The Western Australian Liberal government and sections of the corporate media have responded to the March 12 acquittal of three people charged with assaulting police, by mounting a populist campaign for mandatory sentencing of people convicted of assaulting police.
This campaign included advertising for, and favourable coverage of, a March 18 rally, which reportedly attracted several thousand police, other emergency workers and "members of the public".
A mobile phone video of one of the accused head-butting a police officer has been widely played on television news and is available on media websites. This video appears to portray an unprovoked assault from behind, but it covers only a small part of the events in question.
The alleged attackers — two brothers and their father — ran a defence argument that their actions constituted legitimate self-defence. The fact that this defence was successful and the three were acquitted implies the cops were very violent towards the three men.
The March 18 Sydney Morning Herald reported that the government's bill to legislate the mandatory sentences passed the lower house on that day. The bill had originally included only police, but has been broadened to include ambulance officers and prison and transit guards. It has not yet passed through the upper house.
Socialist Alliance WA convenor Sam Wainwright told Green Left Weekly there were three main problems with the "disgusting" mandatory sentencing laws being advanced by the government.
"Firstly, an assault against a cop is treated as more serious than an assault against any other citizen", Wainwright said. "Why should cops have a privileged position above other occupations and other citizens?"
The Labor opposition — while joining the government's right-wing law-and-order push — tried to move amendments to extend the laws to other occupations such as nurses and firefighters, and to allow judges more flexibility in sentencing. The government rejected these amendments.

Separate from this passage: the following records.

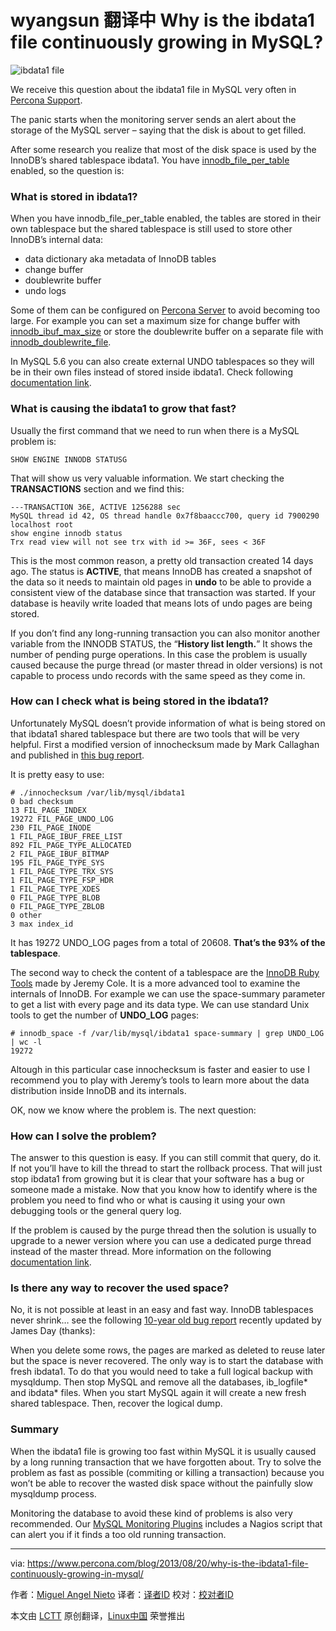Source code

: wyangsun 翻译中
Why is the ibdata1 file continuously growing in MySQL?
================================================================================
![ibdata1 file](https://www.percona.com/blog/wp-content/uploads/2013/08/ibdata1-file.jpg)

We receive this question about the ibdata1 file in MySQL very often in [Percona Support][1].

The panic starts when the monitoring server sends an alert about the storage of the MySQL server – saying that the disk is about to get filled.

After some research you realize that most of the disk space is used by the InnoDB’s shared tablespace ibdata1. You have [innodb_file_per_table][2] enabled, so the question is:

### What is stored in ibdata1? ###

When you have innodb_file_per_table enabled, the tables are stored in their own tablespace but the shared tablespace is still used to store other InnoDB’s internal data:

- data dictionary aka metadata of InnoDB tables
- change buffer
- doublewrite buffer
- undo logs

Some of them can be configured on [Percona Server][3] to avoid becoming too large. For example you can set a maximum size for change buffer with [innodb_ibuf_max_size][4] or store the doublewrite buffer on a separate file with [innodb_doublewrite_file][5].

In MySQL 5.6 you can also create external UNDO tablespaces so they will be in their own files instead of stored inside ibdata1. Check following [documentation link][6].

### What is causing the ibdata1 to grow that fast? ###

Usually the first command that we need to run when there is a MySQL problem is:

    SHOW ENGINE INNODB STATUSG

That will show us very valuable information. We start checking the **TRANSACTIONS** section and we find this:

    ---TRANSACTION 36E, ACTIVE 1256288 sec
    MySQL thread id 42, OS thread handle 0x7f8baaccc700, query id 7900290 localhost root
    show engine innodb status
    Trx read view will not see trx with id >= 36F, sees < 36F

This is the most common reason, a pretty old transaction created 14 days ago. The status is **ACTIVE**, that means InnoDB has created a snapshot of the data so it needs to maintain old pages in **undo** to be able to provide a consistent view of the database since that transaction was started. If your database is heavily write loaded that means lots of undo pages are being stored.

If you don’t find any long-running transaction you can also monitor another variable from the INNODB STATUS, the “**History list length.**” It shows the number of pending purge operations. In this case the problem is usually caused because the purge thread (or master thread in older versions) is not capable to process undo records with the same speed as they come in.

### How can I check what is being stored in the ibdata1? ###

Unfortunately MySQL doesn’t provide information of what is being stored on that ibdata1 shared tablespace but there are two tools that will be very helpful. First a modified version of innochecksum made by Mark Callaghan and published in [this bug report][7].

It is pretty easy to use:

    # ./innochecksum /var/lib/mysql/ibdata1
    0 bad checksum
    13 FIL_PAGE_INDEX
    19272 FIL_PAGE_UNDO_LOG
    230 FIL_PAGE_INODE
    1 FIL_PAGE_IBUF_FREE_LIST
    892 FIL_PAGE_TYPE_ALLOCATED
    2 FIL_PAGE_IBUF_BITMAP
    195 FIL_PAGE_TYPE_SYS
    1 FIL_PAGE_TYPE_TRX_SYS
    1 FIL_PAGE_TYPE_FSP_HDR
    1 FIL_PAGE_TYPE_XDES
    0 FIL_PAGE_TYPE_BLOB
    0 FIL_PAGE_TYPE_ZBLOB
    0 other
    3 max index_id

It has 19272 UNDO_LOG pages from a total of 20608. **That’s the 93% of the tablespace**.

The second way to check the content of a tablespace are the [InnoDB Ruby Tools][8] made by Jeremy Cole. It is a more advanced tool to examine the internals of InnoDB. For example we can use the space-summary parameter to get a list with every page and its data type. We can use standard Unix tools to get the number of **UNDO_LOG** pages:

    # innodb_space -f /var/lib/mysql/ibdata1 space-summary | grep UNDO_LOG | wc -l
    19272

Altough in this particular case innochecksum is faster and easier to use I recommend you to play with Jeremy’s tools to learn more about the data distribution inside InnoDB and its internals.

OK, now we know where the problem is. The next question:

### How can I solve the problem? ###

The answer to this question is easy. If you can still commit that query, do it. If not you’ll have to kill the thread to start the rollback process. That will just stop ibdata1 from growing but it is clear that your software has a bug or someone made a mistake. Now that you know how to identify where is the problem you need to find who or what is causing it using your own debugging tools or the general query log.

If the problem is caused by the purge thread then the solution is usually to upgrade to a newer version where you can use a dedicated purge thread instead of the master thread. More information on the following [documentation link][9].

### Is there any way to recover the used space? ###

No, it is not possible at least in an easy and fast way. InnoDB tablespaces never shrink… see the following [10-year old bug report][10] recently updated by James Day (thanks):

When you delete some rows, the pages are marked as deleted to reuse later but the space is never recovered. The only way is to start the database with fresh ibdata1. To do that you would need to take a full logical backup with mysqldump. Then stop MySQL and remove all the databases, ib_logfile* and ibdata* files. When you start MySQL again it will create a new fresh shared tablespace. Then, recover the logical dump.

### Summary ###

When the ibdata1 file is growing too fast within MySQL it is usually caused by a long running transaction that we have forgotten about. Try to solve the problem as fast as possible (commiting or killing a transaction) because you won’t be able to recover the wasted disk space without the painfully slow mysqldump process.

Monitoring the database to avoid these kind of problems is also very recommended. Our [MySQL Monitoring Plugins][11] includes a Nagios script that can alert you if it finds a too old running transaction.

--------------------------------------------------------------------------------

via: https://www.percona.com/blog/2013/08/20/why-is-the-ibdata1-file-continuously-growing-in-mysql/

作者：[Miguel Angel Nieto][a]
译者：[译者ID](https://github.com/译者ID)
校对：[校对者ID](https://github.com/校对者ID)

本文由 [LCTT](https://github.com/LCTT/TranslateProject) 原创翻译，[Linux中国](https://linux.cn/) 荣誉推出

[a]:https://www.percona.com/blog/author/miguelangelnieto/
[1]:https://www.percona.com/products/mysql-support
[2]:http://dev.mysql.com/doc/refman/5.5/en/innodb-parameters.html#sysvar_innodb_file_per_table
[3]:https://www.percona.com/software/percona-server
[4]:https://www.percona.com/doc/percona-server/5.5/scalability/innodb_insert_buffer.html#innodb_ibuf_max_size
[5]:https://www.percona.com/doc/percona-server/5.5/performance/innodb_doublewrite_path.html?id=percona-server:features:percona_innodb_doublewrite_path#innodb_doublewrite_file
[6]:http://dev.mysql.com/doc/refman/5.6/en/innodb-performance.html#innodb-undo-tablespace
[7]:http://bugs.mysql.com/bug.php?id=57611
[8]:https://github.com/jeremycole/innodb_ruby
[9]:http://dev.mysql.com/doc/innodb/1.1/en/innodb-improved-purge-scheduling.html
[10]:http://bugs.mysql.com/bug.php?id=1341
[11]:https://www.percona.com/software/percona-monitoring-plugins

"Secondly", Wainwright said, "mandatory sentencing is itself an attack on civil liberties and will simply result in longer sentences — not a reduction in the crime rate.
"Thirdly, had these laws been in place it would have made absolutely no difference to the outcome. The point is that the three people in question were acquitted; they are not guilty."
Instead of attacking "democratic rights such as the jury system," he said, the government should be trying to "tackle the causes of violence in society; poverty and dis-empowerment foremost among them".